§ **What the task asks**: Your result should be every line of the records below that contains the word "parametri".

§ **Exercise material**:
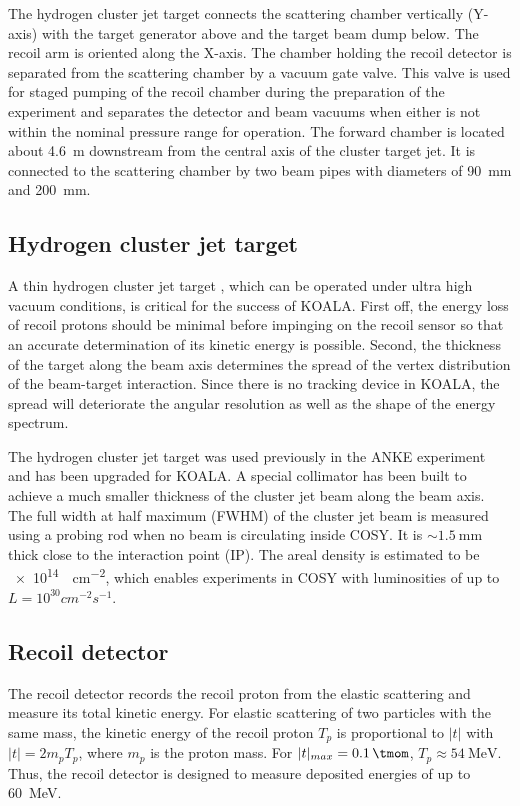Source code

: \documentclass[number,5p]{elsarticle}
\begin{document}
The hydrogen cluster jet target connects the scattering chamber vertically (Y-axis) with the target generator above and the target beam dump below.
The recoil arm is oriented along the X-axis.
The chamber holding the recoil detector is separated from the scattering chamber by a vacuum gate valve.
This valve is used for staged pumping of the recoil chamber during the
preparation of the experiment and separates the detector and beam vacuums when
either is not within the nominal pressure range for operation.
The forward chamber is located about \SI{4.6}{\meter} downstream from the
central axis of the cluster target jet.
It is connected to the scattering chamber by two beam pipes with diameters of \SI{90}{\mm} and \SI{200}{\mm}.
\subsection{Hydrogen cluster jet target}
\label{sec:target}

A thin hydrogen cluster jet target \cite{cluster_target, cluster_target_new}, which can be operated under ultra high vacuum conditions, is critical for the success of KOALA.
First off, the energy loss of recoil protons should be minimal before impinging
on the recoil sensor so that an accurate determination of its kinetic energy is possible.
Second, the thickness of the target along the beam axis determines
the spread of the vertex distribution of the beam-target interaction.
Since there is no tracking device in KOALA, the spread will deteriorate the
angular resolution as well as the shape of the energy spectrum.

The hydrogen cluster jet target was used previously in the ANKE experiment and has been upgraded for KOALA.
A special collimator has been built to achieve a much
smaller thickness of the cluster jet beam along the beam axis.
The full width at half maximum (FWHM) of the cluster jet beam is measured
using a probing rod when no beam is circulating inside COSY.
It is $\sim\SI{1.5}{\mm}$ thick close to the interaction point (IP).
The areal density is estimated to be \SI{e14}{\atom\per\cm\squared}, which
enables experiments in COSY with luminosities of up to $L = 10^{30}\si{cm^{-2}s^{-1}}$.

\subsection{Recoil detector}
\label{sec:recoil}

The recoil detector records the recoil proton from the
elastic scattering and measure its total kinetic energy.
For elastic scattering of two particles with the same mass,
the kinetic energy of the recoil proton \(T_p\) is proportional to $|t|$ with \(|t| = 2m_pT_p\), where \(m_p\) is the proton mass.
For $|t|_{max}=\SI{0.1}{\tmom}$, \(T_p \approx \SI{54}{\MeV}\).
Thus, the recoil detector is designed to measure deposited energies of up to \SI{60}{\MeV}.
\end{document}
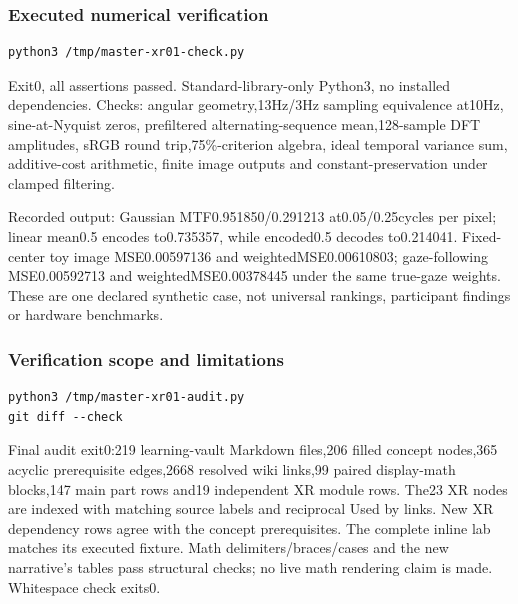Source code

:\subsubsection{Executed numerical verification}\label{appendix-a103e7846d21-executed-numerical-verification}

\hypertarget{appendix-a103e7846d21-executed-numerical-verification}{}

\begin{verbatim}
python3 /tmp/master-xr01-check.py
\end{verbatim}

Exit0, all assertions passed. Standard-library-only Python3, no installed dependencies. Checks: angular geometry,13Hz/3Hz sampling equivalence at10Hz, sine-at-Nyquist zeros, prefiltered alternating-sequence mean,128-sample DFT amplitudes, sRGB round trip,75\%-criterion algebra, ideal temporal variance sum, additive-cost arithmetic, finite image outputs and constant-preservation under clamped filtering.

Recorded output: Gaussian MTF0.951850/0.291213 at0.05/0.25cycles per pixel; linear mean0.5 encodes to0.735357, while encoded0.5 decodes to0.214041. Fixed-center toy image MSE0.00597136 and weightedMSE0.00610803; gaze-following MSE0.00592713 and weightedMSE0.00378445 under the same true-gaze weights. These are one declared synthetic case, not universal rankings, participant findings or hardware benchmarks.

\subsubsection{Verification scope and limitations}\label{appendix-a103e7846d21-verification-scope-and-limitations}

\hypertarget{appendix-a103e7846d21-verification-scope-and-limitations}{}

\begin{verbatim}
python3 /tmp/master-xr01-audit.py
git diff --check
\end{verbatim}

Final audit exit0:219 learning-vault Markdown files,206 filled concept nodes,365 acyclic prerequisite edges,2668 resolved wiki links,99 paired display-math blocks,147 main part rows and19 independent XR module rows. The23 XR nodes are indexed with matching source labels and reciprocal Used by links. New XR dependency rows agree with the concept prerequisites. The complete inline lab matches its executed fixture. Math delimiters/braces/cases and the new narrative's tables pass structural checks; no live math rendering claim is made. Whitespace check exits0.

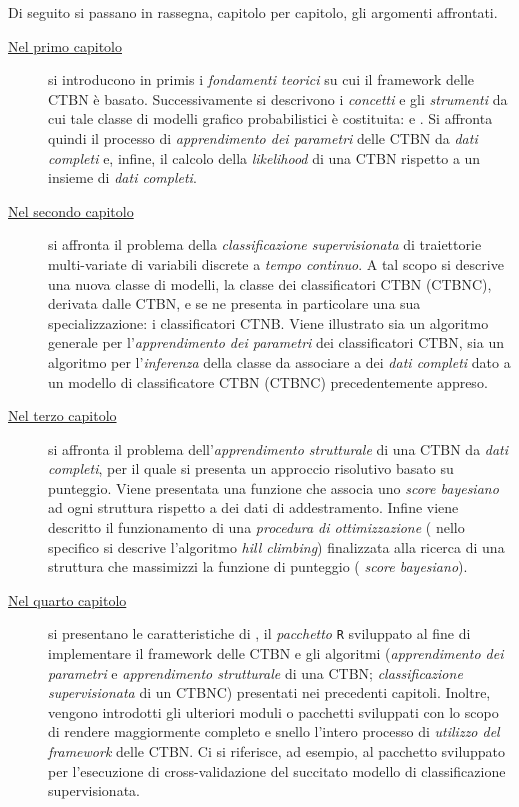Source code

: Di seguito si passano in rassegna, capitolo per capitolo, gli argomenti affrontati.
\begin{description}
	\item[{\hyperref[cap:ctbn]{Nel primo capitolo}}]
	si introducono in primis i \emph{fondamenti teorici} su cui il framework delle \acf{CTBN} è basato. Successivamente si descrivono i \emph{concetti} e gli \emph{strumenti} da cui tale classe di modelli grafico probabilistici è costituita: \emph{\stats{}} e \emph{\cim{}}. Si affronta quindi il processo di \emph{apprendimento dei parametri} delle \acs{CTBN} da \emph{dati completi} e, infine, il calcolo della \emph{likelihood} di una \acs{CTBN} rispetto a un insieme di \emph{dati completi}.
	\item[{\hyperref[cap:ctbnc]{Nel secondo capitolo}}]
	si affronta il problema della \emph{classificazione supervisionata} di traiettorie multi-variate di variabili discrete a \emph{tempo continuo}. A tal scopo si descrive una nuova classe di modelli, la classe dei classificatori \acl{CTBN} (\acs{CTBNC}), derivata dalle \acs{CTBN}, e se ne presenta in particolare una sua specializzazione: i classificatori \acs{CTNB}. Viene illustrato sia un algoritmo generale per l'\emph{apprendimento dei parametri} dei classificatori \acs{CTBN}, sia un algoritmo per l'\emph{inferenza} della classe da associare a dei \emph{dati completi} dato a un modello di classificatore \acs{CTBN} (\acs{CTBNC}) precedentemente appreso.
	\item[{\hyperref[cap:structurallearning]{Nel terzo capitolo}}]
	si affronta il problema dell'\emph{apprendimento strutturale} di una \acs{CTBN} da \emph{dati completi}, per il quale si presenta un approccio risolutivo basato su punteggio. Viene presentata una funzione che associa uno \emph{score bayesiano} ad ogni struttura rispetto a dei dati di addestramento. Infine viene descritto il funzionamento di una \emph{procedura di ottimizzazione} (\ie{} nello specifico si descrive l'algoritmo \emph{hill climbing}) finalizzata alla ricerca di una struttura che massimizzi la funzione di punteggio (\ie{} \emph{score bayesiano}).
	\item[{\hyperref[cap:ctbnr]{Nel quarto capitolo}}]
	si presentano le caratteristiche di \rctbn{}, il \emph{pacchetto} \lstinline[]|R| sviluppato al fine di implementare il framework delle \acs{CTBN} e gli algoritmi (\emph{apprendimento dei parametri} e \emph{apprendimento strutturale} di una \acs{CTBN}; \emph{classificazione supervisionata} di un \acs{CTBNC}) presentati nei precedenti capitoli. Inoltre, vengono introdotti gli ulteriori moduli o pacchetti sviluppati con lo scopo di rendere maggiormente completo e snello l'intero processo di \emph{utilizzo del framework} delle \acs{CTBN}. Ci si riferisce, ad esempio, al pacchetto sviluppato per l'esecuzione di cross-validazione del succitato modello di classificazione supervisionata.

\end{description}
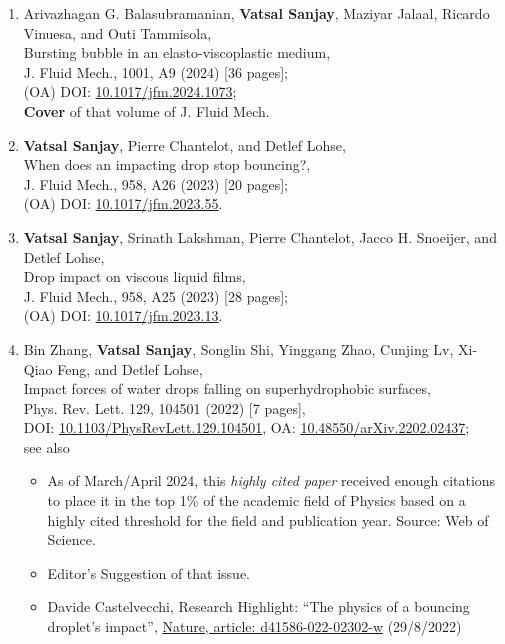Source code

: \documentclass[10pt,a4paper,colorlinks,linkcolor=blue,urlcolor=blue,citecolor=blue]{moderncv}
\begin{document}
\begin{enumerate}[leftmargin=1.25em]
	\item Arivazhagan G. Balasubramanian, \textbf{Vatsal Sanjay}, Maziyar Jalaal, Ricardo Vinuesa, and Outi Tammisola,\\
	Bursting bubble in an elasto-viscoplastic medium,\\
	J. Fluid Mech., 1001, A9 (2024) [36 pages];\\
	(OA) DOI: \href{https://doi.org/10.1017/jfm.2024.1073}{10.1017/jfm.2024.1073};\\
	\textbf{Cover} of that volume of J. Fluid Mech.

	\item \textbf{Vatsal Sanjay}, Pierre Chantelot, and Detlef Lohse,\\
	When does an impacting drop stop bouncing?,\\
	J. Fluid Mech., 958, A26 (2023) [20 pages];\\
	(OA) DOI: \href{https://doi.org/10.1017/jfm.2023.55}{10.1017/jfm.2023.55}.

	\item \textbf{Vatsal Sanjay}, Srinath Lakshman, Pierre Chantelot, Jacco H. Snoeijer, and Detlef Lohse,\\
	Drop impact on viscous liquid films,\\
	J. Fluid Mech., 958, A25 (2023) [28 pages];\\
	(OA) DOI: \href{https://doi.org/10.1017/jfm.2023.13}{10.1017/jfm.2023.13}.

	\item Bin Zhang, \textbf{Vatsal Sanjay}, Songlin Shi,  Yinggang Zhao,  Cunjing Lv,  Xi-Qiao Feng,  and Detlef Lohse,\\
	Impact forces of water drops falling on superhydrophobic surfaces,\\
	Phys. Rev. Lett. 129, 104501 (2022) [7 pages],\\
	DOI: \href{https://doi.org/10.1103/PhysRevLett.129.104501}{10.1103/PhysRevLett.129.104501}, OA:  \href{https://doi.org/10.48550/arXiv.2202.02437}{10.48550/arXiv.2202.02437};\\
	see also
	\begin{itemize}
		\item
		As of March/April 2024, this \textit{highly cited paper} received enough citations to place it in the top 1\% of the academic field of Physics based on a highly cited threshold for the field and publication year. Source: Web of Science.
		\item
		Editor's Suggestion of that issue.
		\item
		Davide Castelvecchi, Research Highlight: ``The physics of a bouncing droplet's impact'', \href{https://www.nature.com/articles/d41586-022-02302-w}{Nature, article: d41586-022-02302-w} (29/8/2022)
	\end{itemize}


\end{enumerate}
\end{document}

§ **Answer to the exercise**:
	si introducono in primis i \emph{fondamenti teorici} su cui il framework delle \acf{CTBN} è basato. Successivamente si descrivono i \emph{concetti} e gli \emph{strumenti} da cui tale classe di modelli grafico probabilistici è costituita: \emph{\stats{}} e \emph{\cim{}}. Si affronta quindi il processo di \emph{apprendimento dei parametri} delle \acs{CTBN} da \emph{dati completi} e, infine, il calcolo della \emph{likelihood} di una \acs{CTBN} rispetto a un insieme di \emph{dati completi}.
	si affronta il problema della \emph{classificazione supervisionata} di traiettorie multi-variate di variabili discrete a \emph{tempo continuo}. A tal scopo si descrive una nuova classe di modelli, la classe dei classificatori \acl{CTBN} (\acs{CTBNC}), derivata dalle \acs{CTBN}, e se ne presenta in particolare una sua specializzazione: i classificatori \acs{CTNB}. Viene illustrato sia un algoritmo generale per l'\emph{apprendimento dei parametri} dei classificatori \acs{CTBN}, sia un algoritmo per l'\emph{inferenza} della classe da associare a dei \emph{dati completi} dato a un modello di classificatore \acs{CTBN} (\acs{CTBNC}) precedentemente appreso.
	si presentano le caratteristiche di \rctbn{}, il \emph{pacchetto} \lstinline[]|R| sviluppato al fine di implementare il framework delle \acs{CTBN} e gli algoritmi (\emph{apprendimento dei parametri} e \emph{apprendimento strutturale} di una \acs{CTBN}; \emph{classificazione supervisionata} di un \acs{CTBNC}) presentati nei precedenti capitoli. Inoltre, vengono introdotti gli ulteriori moduli o pacchetti sviluppati con lo scopo di rendere maggiormente completo e snello l'intero processo di \emph{utilizzo del framework} delle \acs{CTBN}. Ci si riferisce, ad esempio, al pacchetto sviluppato per l'esecuzione di cross-validazione del succitato modello di classificazione supervisionata.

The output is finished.